Directions: Reproduce all the lines below exactly and omit the images.
§ §
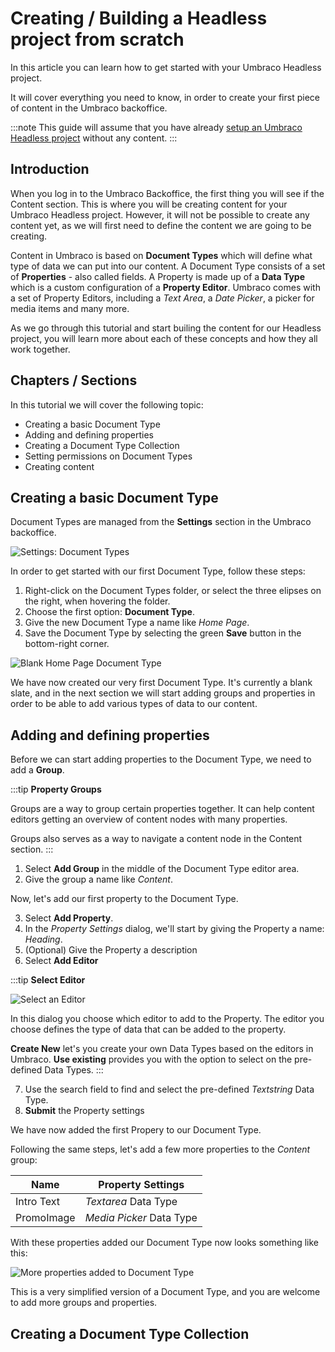 # Creating / Building a Headless project from scratch

In this article you can learn how to get started with your Umbraco Headless project.

It will cover everything you need to know, in order to create your first piece of content in the Umbraco backoffice.

:::note
This guide will assume that you have already [setup an Umbraco Headless project](../../../Umbraco-Headless) without any content.
:::

## Introduction

When you log in to the Umbraco Backoffice, the first thing you will see if the Content section. This is where you will be creating content for your Umbraco Headless project. However, it will not be possible to create any content yet, as we will first need to define the content we are going to be creating.

Content in Umbraco is based on **Document Types** which will define what type of data we can put into our content. A Document Type consists of a set of **Properties** - also called fields. A Property is made up of a **Data Type** which is a custom configuration of a **Property Editor**. Umbraco comes with a set of Property Editors, including a *Text Area*, a *Date Picker*, a picker for media items and many more.

As we go through this tutorial and start builing the content for our Headless project, you will learn more about each of these concepts and how they all work together.

## Chapters / Sections

In this tutorial we will cover the following topic:

* Creating a basic Document Type
* Adding and defining properties
* Creating a Document Type Collection
* Setting permissions on Document Types
* Creating content

## Creating a basic Document Type

Document Types are managed from the **Settings** section in the Umbraco backoffice.

![Settings: Document Types](images/Settings-Document-Types.png)

In order to get started with our first Document Type, follow these steps:

1. Right-click on the Document Types folder, or select the three elipses on the right, when hovering the folder.
2. Choose the first option: **Document Type**.
3. Give the new Document Type a name like *Home Page*.
4. Save the Document Type by selecting the green **Save** button in the bottom-right corner.

![Blank Home Page Document Type](images/Blank-Document-Type.png)

We have now created our very first Document Type. It's currently a blank slate, and in the next section we will start adding groups and properties in order to be able to add various types of data to our content.

## Adding and defining properties

Before we can start adding properties to the Document Type, we need to add a **Group**.

:::tip
**Property Groups**

Groups are a way to group certain properties together. It can help content editors getting an overview of content nodes with many properties.

Groups also serves as a way to navigate a content node in the Content section.
:::

1. Select **Add Group** in the middle of the Document Type editor area.
2. Give the group a name like *Content*.

Now, let's add our first property to the Document Type.

3. Select **Add Property**.
4. In the *Property Settings* dialog, we'll start by giving the Property a name: *Heading*.
5. (Optional) Give the Property a description
6. Select **Add Editor**

:::tip
**Select Editor**

![Select an Editor](images/DocType-Select-Editor.png)

In this dialog you choose which editor to add to the Property. The editor you choose defines the type of data that can be added to the property.

**Create New** let's you create your own Data Types based on the editors in Umbraco.
**Use existing** provides you with the option to select on the pre-defined Data Types.
:::

7. Use the search field to find and select the pre-defined *Textstring* Data Type.
8. **Submit** the Property settings

We have now added the first Propery to our Document Type.

Following the same steps, let's add a few more properties to the *Content* group:

| Name       | Property Settings        |
| ---------- | ------------------------ |
| Intro Text | *Textarea* Data Type     |
| PromoImage | *Media Picker* Data Type |

With these properties added our Document Type now looks something like this:

![More properties added to Document Type](images/DocType-More-Properties.png)

This is a very simplified version of a Document Type, and you are welcome to add more groups and properties.

## Creating a Document Type Collection

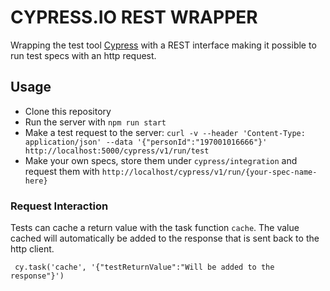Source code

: # CYPRESS.IO REST WRAPPER

Wrapping the test tool [Cypress](https://cypress.io) with a REST interface making it possible to run test specs with an http request.

## Usage

- Clone this repository
- Run the server with `npm run start` 
- Make a test request to the server: `curl -v --header 'Content-Type: application/json' --data '{"personId":"197001016666"}'  http://localhost:5000/cypress/v1/run/test`
- Make your own specs, store them under `cypress/integration` and request them with `http://localhost/cypress/v1/run/{your-spec-name-here}`

### Request Interaction

Tests can cache a return value with the task function `cache`. The value cached will automatically be added to the response that is sent back to the http client.

     cy.task('cache', '{"testReturnValue":"Will be added to the response"}')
§ §
Written answer:
 # Creating / Building a Headless project from scratch

In this article you can learn how to get started with your Umbraco Headless project.

It will cover everything you need to know, in order to create your first piece of content in the Umbraco backoffice.

:::note
This guide will assume that you have already [setup an Umbraco Headless project](../../../Umbraco-Headless) without any content.
:::

## Introduction

When you log in to the Umbraco Backoffice, the first thing you will see if the Content section. This is where you will be creating content for your Umbraco Headless project. However, it will not be possible to create any content yet, as we will first need to define the content we are going to be creating.

Content in Umbraco is based on **Document Types** which will define what type of data we can put into our content. A Document Type consists of a set of **Properties** - also called fields. A Property is made up of a **Data Type** which is a custom configuration of a **Property Editor**. Umbraco comes with a set of Property Editors, including a *Text Area*, a *Date Picker*, a picker for media items and many more.

As we go through this tutorial and start builing the content for our Headless project, you will learn more about each of these concepts and how they all work together.

## Chapters / Sections

In this tutorial we will cover the following topic:

* Creating a basic Document Type
* Adding and defining properties
* Creating a Document Type Collection
* Setting permissions on Document Types
* Creating content

## Creating a basic Document Type

Document Types are managed from the **Settings** section in the Umbraco backoffice.

![Settings: Document Types](images/Settings-Document-Types.png)

In order to get started with our first Document Type, follow these steps:

1. Right-click on the Document Types folder, or select the three elipses on the right, when hovering the folder.
2. Choose the first option: **Document Type**.
3. Give the new Document Type a name like *Home Page*.
4. Save the Document Type by selecting the green **Save** button in the bottom-right corner.

![Blank Home Page Document Type](images/Blank-Document-Type.png)

We have now created our very first Document Type. It's currently a blank slate, and in the next section we will start adding groups and properties in order to be able to add various types of data to our content.

## Adding and defining properties

Before we can start adding properties to the Document Type, we need to add a **Group**.

:::tip
**Property Groups**

Groups are a way to group certain properties together. It can help content editors getting an overview of content nodes with many properties.

Groups also serves as a way to navigate a content node in the Content section.
:::

1. Select **Add Group** in the middle of the Document Type editor area.
2. Give the group a name like *Content*.

Now, let's add our first property to the Document Type.

3. Select **Add Property**.
4. In the *Property Settings* dialog, we'll start by giving the Property a name: *Heading*.
5. (Optional) Give the Property a description
6. Select **Add Editor**

:::tip
**Select Editor**

![Select an Editor](images/DocType-Select-Editor.png)

In this dialog you choose which editor to add to the Property. The editor you choose defines the type of data that can be added to the property.

**Create New** let's you create your own Data Types based on the editors in Umbraco.
**Use existing** provides you with the option to select on the pre-defined Data Types.
:::

7. Use the search field to find and select the pre-defined *Textstring* Data Type.
8. **Submit** the Property settings

We have now added the first Propery to our Document Type.

Following the same steps, let's add a few more properties to the *Content* group:

| Name       | Property Settings        |
| ---------- | ------------------------ |
| Intro Text | *Textarea* Data Type     |
| PromoImage | *Media Picker* Data Type |

With these properties added our Document Type now looks something like this:

![More properties added to Document Type](images/DocType-More-Properties.png)

This is a very simplified version of a Document Type, and you are welcome to add more groups and properties.

## Creating a Document Type Collection

Source code

: # CYPRESS.IO REST WRAPPER

Wrapping the test tool [Cypress](https://cypress.io) with a REST interface making it possible to run test specs with an http request.

## Usage

- Clone this repository
- Run the server with `npm run start` 
- Make a test request to the server: `curl -v --header 'Content-Type: application/json' --data '{"personId":"197001016666"}'  http://localhost:5000/cypress/v1/run/test`
- Make your own specs, store them under `cypress/integration` and request them with `http://localhost/cypress/v1/run/{your-spec-name-here}`

### Request Interaction

Tests can cache a return value with the task function `cache`. The value cached will automatically be added to the response that is sent back to the http client.

     cy.task('cache', '{"testReturnValue":"Will be added to the response"}')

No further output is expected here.